I cover mine with shortening before I cover in fondant. To keep the tiers together, I insert a few toothpicks and a little glob of fondant glue. To keep the tier I'm working on from moving around (they are pretty light), I put a little piece of double sided tape between the dummy and turn table. That's all I can think of right now....
I just watched a tutorial on you tube and she just used water then left her fondant a little thicker to cover any imperfections in the styrofoam. Maybe I don't need the icing?
Soften the upper edge to keep it from tearing the fondant.
Lightly cover the foam with water or shortening. Shortening allows you to easily remove the fondant to shift it's location.
Let each layer sit for a few hours to a few days to firm up the fondant. Less fingerprints.
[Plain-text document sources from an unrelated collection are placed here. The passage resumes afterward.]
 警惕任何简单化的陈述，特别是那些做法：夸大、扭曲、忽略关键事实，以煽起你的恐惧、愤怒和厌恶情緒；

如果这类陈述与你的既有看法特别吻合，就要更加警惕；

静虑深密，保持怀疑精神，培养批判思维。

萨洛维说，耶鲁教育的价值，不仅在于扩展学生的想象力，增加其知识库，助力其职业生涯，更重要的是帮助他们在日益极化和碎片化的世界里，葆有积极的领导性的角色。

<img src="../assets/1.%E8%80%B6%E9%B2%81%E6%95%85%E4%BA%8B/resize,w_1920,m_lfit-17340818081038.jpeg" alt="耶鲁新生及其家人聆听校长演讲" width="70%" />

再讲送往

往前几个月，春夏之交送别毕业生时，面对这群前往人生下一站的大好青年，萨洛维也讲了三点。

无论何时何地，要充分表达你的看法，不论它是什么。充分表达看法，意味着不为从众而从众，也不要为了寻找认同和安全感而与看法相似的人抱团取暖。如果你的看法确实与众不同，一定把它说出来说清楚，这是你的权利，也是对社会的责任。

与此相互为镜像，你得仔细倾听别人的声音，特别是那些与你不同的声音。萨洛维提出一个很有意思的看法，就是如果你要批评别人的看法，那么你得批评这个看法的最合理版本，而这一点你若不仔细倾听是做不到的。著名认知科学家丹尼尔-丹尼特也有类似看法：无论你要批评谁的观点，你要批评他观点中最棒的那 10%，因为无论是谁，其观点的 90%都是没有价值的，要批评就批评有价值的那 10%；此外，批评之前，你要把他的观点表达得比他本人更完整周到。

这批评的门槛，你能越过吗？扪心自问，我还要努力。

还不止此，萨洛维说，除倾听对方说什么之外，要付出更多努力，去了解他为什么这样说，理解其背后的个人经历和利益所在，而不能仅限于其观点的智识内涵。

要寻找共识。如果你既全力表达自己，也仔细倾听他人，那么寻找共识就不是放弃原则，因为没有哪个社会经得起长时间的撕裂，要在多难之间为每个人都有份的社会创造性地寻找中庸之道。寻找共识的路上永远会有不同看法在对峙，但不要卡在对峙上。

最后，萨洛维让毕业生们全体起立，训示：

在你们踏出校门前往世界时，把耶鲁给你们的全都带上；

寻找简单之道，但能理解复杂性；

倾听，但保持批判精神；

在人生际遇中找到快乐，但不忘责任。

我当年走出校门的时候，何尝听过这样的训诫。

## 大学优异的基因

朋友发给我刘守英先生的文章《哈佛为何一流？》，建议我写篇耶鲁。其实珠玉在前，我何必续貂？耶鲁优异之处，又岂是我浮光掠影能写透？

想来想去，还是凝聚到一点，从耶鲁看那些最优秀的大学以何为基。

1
Unless I am quilting a tier, I put the cake together with some piping gel between the layers before I decorate it.
Let it sit a few hours to meld together.
I now decorate it. The weight of the whole cake keeps it from shifting while decorating.
I often use a small amount of shortening instead of a liquid to attach fondant and gumpaste decorations to the cake. They can be easily removed and shifted with no damage to the cake.
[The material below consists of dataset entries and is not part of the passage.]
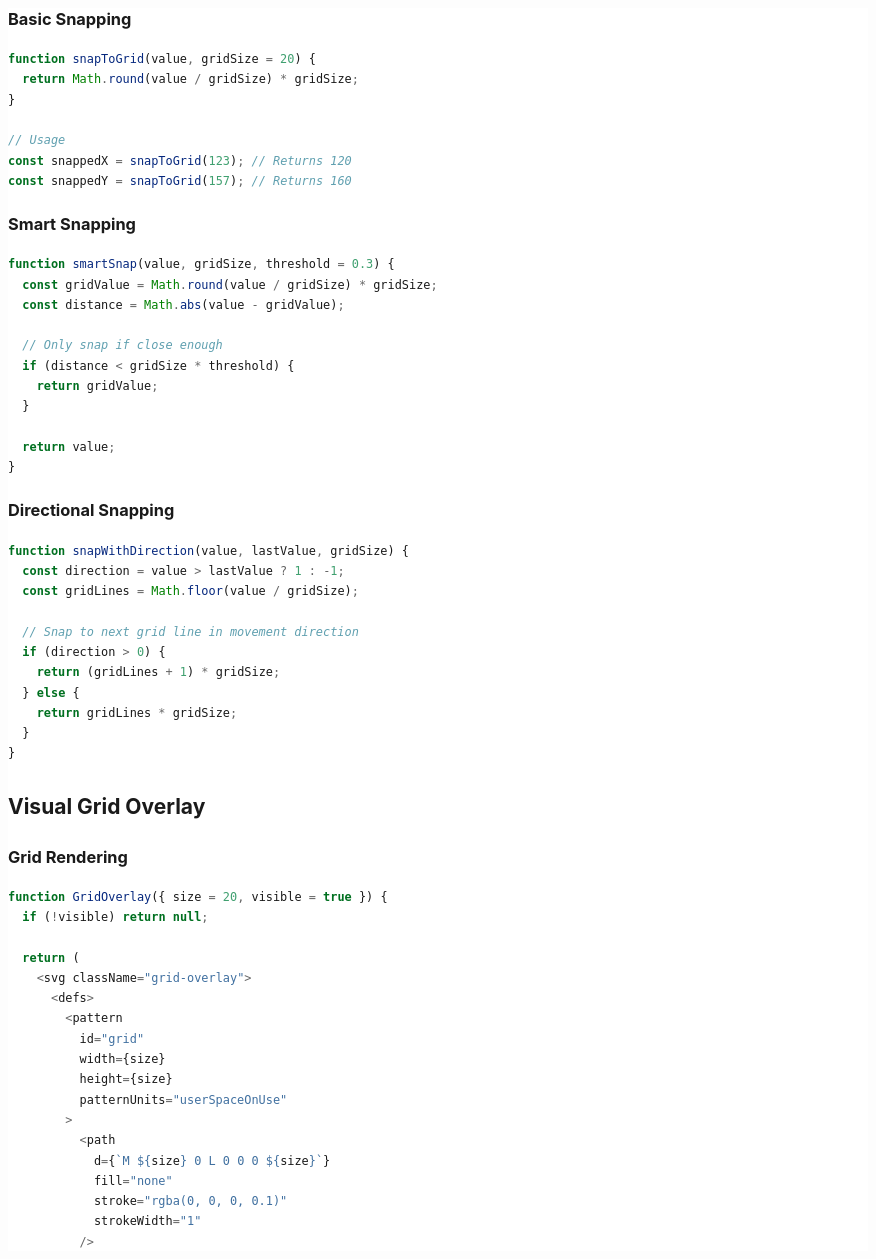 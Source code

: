 ### Basic Snapping
```javascript
function snapToGrid(value, gridSize = 20) {
  return Math.round(value / gridSize) * gridSize;
}

// Usage
const snappedX = snapToGrid(123); // Returns 120
const snappedY = snapToGrid(157); // Returns 160
```

### Smart Snapping
```javascript
function smartSnap(value, gridSize, threshold = 0.3) {
  const gridValue = Math.round(value / gridSize) * gridSize;
  const distance = Math.abs(value - gridValue);
  
  // Only snap if close enough
  if (distance < gridSize * threshold) {
    return gridValue;
  }
  
  return value;
}
```

### Directional Snapping
```javascript
function snapWithDirection(value, lastValue, gridSize) {
  const direction = value > lastValue ? 1 : -1;
  const gridLines = Math.floor(value / gridSize);
  
  // Snap to next grid line in movement direction
  if (direction > 0) {
    return (gridLines + 1) * gridSize;
  } else {
    return gridLines * gridSize;
  }
}
```

## Visual Grid Overlay

### Grid Rendering
```javascript
function GridOverlay({ size = 20, visible = true }) {
  if (!visible) return null;
  
  return (
    <svg className="grid-overlay">
      <defs>
        <pattern 
          id="grid" 
          width={size} 
          height={size} 
          patternUnits="userSpaceOnUse"
        >
          <path 
            d={`M ${size} 0 L 0 0 0 ${size}`} 
            fill="none" 
            stroke="rgba(0, 0, 0, 0.1)" 
            strokeWidth="1"
          />
```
You can start the dummy part of the cake any time. I find the longer it sits before a wedding the less damage there is to the finish of the cake.
All I make are faux cakes and this is what has worked best for me.
Pretty much what Diane said above ^^^
I soften the top edge by sanding with fine grit sandpaper, an emery board, or by rolling the edge with my small rolling pin or on the counter.
I sand down any lines in the styro, too.
I fill in imperfections with crisco or royal icing and use crisco under the fondant.